* [Problem to solve]: Give each line of the records again exactly and omit every picture.

Data items:
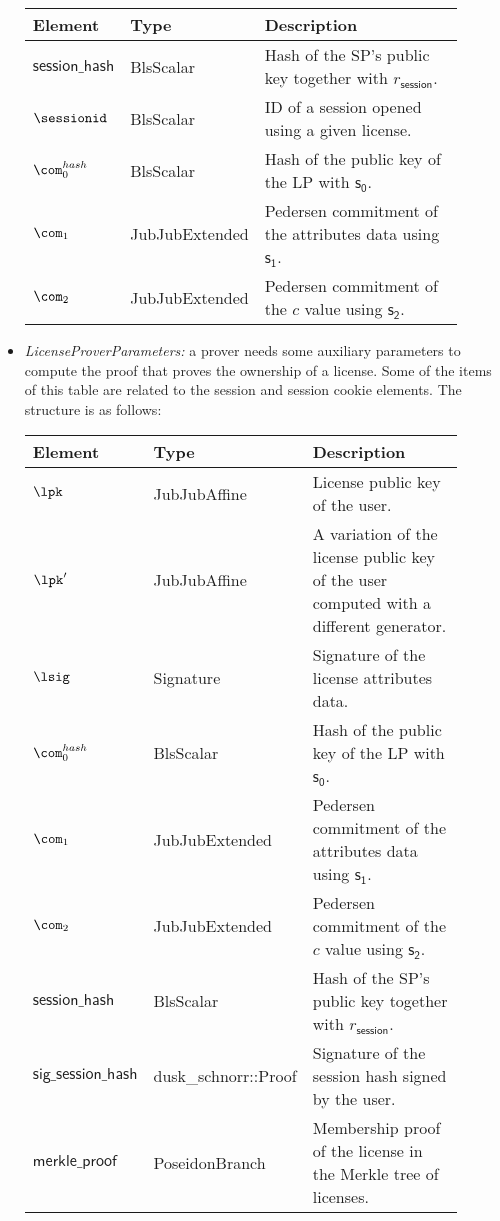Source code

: \begin{itemize}
	\vspace{0.1cm}
	\begin{center}
		\begin{tabular}{ | p{0.15\linewidth} | p{0.2\linewidth} | p{0.55\linewidth} | } 
			\hline
			{Element} & {Type} & {Description} \\
			\hline
			$\mathsf{session\_hash}$ & BlsScalar & Hash of the SP's public key together with $r_\mathsf{session}$. \\ 
			$\sessionid$ & BlsScalar & ID of a session opened using a given license. \\ 
			$\com_0^{hash}$ & BlsScalar & Hash of the public key of the LP with $\mathsf{s_0}$. \\ 
			$\com_1$ & JubJubExtended & Pedersen commitment of the attributes data using $\mathsf{s_1}$. \\ 
			$\com_2$ & JubJubExtended & Pedersen commitment of the $c$ value using $\mathsf{s_2}$. \\ 
			\hline
		\end{tabular}
	\end{center}
	
    \item \emph{LicenseProverParameters:} a prover needs some auxiliary parameters to compute the proof that proves the ownership of a license. Some of the items of this table are related to the session and session cookie elements. The structure is as follows:

	\vspace{0.1cm}
	\begin{center}
		\begin{tabular}{ | p{0.15\linewidth} | p{0.2\linewidth} | p{0.55\linewidth} | } 
			\hline
			{Element} & {Type} & {Description} \\
			\hline
			$\lpk$ & JubJubAffine & License public key of the user.\\ 
			$\lpk'$ & JubJubAffine & A variation of the license public key of the user computed with a different generator.\\ 
			$\lsig$ & Signature & Signature of the license attributes data. \\ 
			$\com_0^{hash}$ & BlsScalar & Hash of the public key of the LP with $\mathsf{s_0}$. \\ 
			$\com_1$ & JubJubExtended & Pedersen commitment of the attributes data using $\mathsf{s_1}$. \\ 
			$\com_2$ & JubJubExtended & Pedersen commitment of the $c$ value using $\mathsf{s_2}$. \\ 
			$\mathsf{session\_hash}$ & BlsScalar & Hash of the SP's public key together with $r_\mathsf{session}$. \\ 
			$\mathsf{sig\_session\_hash}$ & dusk\_schnorr::Proof & Signature of the session hash signed by the user. \\ 
			$\mathsf{merkle\_proof}$ & PoseidonBranch & Membership proof of the license in the Merkle tree of licenses. \\ 
			
			\hline
		\end{tabular}
	\end{center}
		
\end{itemize}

* [Task output]:
Source code

: \begin{itemize}
	\vspace{0.1cm}
	\begin{center}
		\begin{tabular}{ | p{0.15\linewidth} | p{0.2\linewidth} | p{0.55\linewidth} | } 
			\hline
			{Element} & {Type} & {Description} \\
			\hline
			$\mathsf{session\_hash}$ & BlsScalar & Hash of the SP's public key together with $r_\mathsf{session}$. \\ 
			$\sessionid$ & BlsScalar & ID of a session opened using a given license. \\ 
			$\com_0^{hash}$ & BlsScalar & Hash of the public key of the LP with $\mathsf{s_0}$. \\ 
			$\com_1$ & JubJubExtended & Pedersen commitment of the attributes data using $\mathsf{s_1}$. \\ 
			$\com_2$ & JubJubExtended & Pedersen commitment of the $c$ value using $\mathsf{s_2}$. \\ 
			\hline
		\end{tabular}
	\end{center}
	
    \item \emph{LicenseProverParameters:} a prover needs some auxiliary parameters to compute the proof that proves the ownership of a license. Some of the items of this table are related to the session and session cookie elements. The structure is as follows:

	\vspace{0.1cm}
	\begin{center}
		\begin{tabular}{ | p{0.15\linewidth} | p{0.2\linewidth} | p{0.55\linewidth} | } 
			\hline
			{Element} & {Type} & {Description} \\
			\hline
			$\lpk$ & JubJubAffine & License public key of the user.\\ 
			$\lpk'$ & JubJubAffine & A variation of the license public key of the user computed with a different generator.\\ 
			$\lsig$ & Signature & Signature of the license attributes data. \\ 
			$\com_0^{hash}$ & BlsScalar & Hash of the public key of the LP with $\mathsf{s_0}$. \\ 
			$\com_1$ & JubJubExtended & Pedersen commitment of the attributes data using $\mathsf{s_1}$. \\ 
			$\com_2$ & JubJubExtended & Pedersen commitment of the $c$ value using $\mathsf{s_2}$. \\ 
			$\mathsf{session\_hash}$ & BlsScalar & Hash of the SP's public key together with $r_\mathsf{session}$. \\ 
			$\mathsf{sig\_session\_hash}$ & dusk\_schnorr::Proof & Signature of the session hash signed by the user. \\ 
			$\mathsf{merkle\_proof}$ & PoseidonBranch & Membership proof of the license in the Merkle tree of licenses. \\ 
			
			\hline
		\end{tabular}
	\end{center}
		
\end{itemize}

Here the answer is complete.